Chef António Loureiro: "Sinto algo especial quando cozinho e recebo as pessoas na minha cidade”
Uma noite de verão em Guimarães é sinónimo de boémia. Nesta altura do ano, a cidade nortenha recebe centenas de turistas e emigrantes que regressam ao país para as férias. Resultado: uma vida noturna agitada, com bares cheios, especialmente nos dias de jogo do Vitória na Liga Conferência, competição em que clube atingiu a fase de grupos no último mês de agosto - feito inédito para o emblema vimaranense.
As esplanadas de estabelecimentos históricos de Guimarães, como o Cantinho do Tio Júlio, ficam concorridas, assim como as reservas para a sala um dos mais importantes restaurantes da cidade-berço: A Cozinha, do chef António Loureiro, o único detentor de uma estrela Michelin na região do Minho - e que este ano renovou o feito pelo sexto ano.
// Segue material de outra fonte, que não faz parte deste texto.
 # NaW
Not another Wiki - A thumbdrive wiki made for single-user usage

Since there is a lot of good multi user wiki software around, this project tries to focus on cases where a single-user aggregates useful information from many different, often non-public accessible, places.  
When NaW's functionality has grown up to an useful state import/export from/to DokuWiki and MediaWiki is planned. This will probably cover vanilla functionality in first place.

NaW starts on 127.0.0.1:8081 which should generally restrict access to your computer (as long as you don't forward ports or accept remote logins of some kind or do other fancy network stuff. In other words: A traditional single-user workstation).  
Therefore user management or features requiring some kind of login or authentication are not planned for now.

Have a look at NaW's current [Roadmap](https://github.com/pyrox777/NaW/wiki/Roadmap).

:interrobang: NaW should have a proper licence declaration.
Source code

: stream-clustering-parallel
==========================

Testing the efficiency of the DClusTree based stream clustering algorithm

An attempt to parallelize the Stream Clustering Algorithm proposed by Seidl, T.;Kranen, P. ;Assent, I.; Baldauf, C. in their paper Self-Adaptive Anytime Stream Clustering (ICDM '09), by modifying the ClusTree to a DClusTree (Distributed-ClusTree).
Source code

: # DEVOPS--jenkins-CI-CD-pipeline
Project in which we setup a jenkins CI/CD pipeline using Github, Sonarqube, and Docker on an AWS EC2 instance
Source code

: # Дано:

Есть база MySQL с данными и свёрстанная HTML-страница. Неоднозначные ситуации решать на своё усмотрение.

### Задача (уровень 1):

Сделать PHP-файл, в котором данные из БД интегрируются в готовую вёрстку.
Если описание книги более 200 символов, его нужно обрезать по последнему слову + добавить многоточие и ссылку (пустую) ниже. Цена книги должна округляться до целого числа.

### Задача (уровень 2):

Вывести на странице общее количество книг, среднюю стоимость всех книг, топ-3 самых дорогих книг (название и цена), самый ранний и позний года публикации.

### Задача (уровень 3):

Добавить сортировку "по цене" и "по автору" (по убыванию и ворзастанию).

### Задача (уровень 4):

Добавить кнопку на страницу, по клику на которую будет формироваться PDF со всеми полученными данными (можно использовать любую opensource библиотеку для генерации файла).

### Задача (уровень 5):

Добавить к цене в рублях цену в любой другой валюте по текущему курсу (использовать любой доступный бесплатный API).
“Acho que a estrela Michelin serve para duas coisas: uma é alimentar o ego da equipa e do chefe de cozinha; a outra é para aumentar a procura. Realmente há uma diferença muito grande do antes e do depois no que diz respeito à procura. Obviamente estamos a falar do melhor guia a nível mundial, que tem a maior projeção a nível mundial e que traz gente não só do país mas de todo o mundo”, afirma o chef, que recebeu a reportagem do DN em seu restaurante.
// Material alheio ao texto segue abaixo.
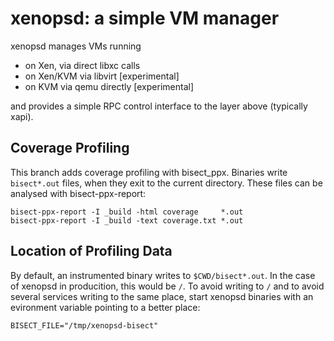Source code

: xenopsd: a simple VM manager
============================

xenopsd manages VMs running

  * on Xen, via direct libxc calls
  * on Xen/KVM via libvirt [experimental]
  * on KVM via qemu directly [experimental]

and provides a simple RPC control interface to the layer above (typically xapi).

## Coverage Profiling

This branch adds coverage profiling with bisect_ppx. Binaries write
`bisect*.out` files, when they exit to the current directory. These files
can be analysed with bisect-ppx-report:

    bisect-ppx-report -I _build -html coverage     *.out
    bisect-ppx-report -I _build -text coverage.txt *.out
    
## Location of Profiling Data

By default, an instrumented binary writes to `$CWD/bisect*.out`. In the
case of xenopsd in producition, this would be `/`. To avoid writing to `/`
and to avoid several services writing to the same place, start xenopsd
binaries with an evironment variable pointing to a better place:

    BISECT_FILE="/tmp/xenopsd-bisect"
António Loureiro abriu A Cozinha em 2016, após anos de estudo e trabalho na restauração. O chef conta que, no começo de seu percurso procurou aprender sobre a cozinha tradicional portuguesa, não só do norte, mas também de outras regiões do país onde trabalhou, como o Alentejo e o Algarve, antes de ter contacto com outras culturas através de experiências fora de Portugal.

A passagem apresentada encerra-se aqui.